** Material provided follows **

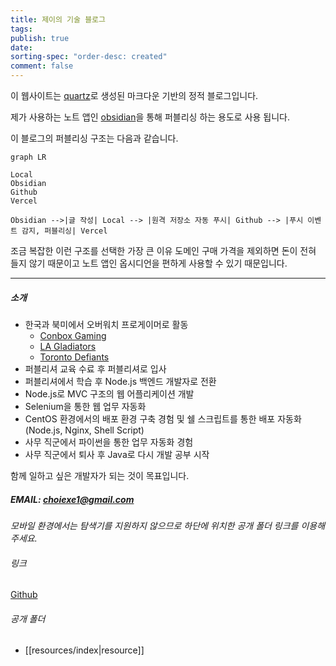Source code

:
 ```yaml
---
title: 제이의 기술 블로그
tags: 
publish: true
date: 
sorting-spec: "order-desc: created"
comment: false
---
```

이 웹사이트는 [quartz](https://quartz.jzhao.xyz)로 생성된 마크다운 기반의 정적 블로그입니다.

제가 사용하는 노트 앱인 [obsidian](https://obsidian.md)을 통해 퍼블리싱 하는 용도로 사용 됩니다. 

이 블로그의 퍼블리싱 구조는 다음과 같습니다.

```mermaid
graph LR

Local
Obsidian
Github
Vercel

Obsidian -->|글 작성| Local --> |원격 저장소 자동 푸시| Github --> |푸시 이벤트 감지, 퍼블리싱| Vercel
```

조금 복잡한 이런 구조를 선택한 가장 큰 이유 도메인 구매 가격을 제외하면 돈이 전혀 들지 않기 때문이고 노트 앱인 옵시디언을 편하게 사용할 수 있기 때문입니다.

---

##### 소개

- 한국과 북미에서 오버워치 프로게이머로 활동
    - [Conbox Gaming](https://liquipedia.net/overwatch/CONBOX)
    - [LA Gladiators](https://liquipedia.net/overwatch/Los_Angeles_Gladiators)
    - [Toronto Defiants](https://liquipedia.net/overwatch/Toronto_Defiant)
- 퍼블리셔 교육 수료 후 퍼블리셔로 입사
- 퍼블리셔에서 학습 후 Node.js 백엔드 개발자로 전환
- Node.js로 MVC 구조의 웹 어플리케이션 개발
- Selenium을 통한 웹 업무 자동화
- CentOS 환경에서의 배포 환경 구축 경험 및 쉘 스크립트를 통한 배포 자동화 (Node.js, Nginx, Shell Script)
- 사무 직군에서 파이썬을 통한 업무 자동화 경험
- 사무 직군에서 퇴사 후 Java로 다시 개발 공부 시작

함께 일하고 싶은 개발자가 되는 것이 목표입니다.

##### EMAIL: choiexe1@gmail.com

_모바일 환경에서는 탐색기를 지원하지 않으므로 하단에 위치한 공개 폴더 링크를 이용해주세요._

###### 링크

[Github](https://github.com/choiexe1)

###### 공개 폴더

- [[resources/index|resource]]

** End of Material provided **

- [What is required] Wherever a line in the records contains the word "직군에서", copy that line.

- [Output for this exercise]
- 사무 직군에서 파이썬을 통한 업무 자동화 경험
- 사무 직군에서 퇴사 후 Java로 다시 개발 공부 시작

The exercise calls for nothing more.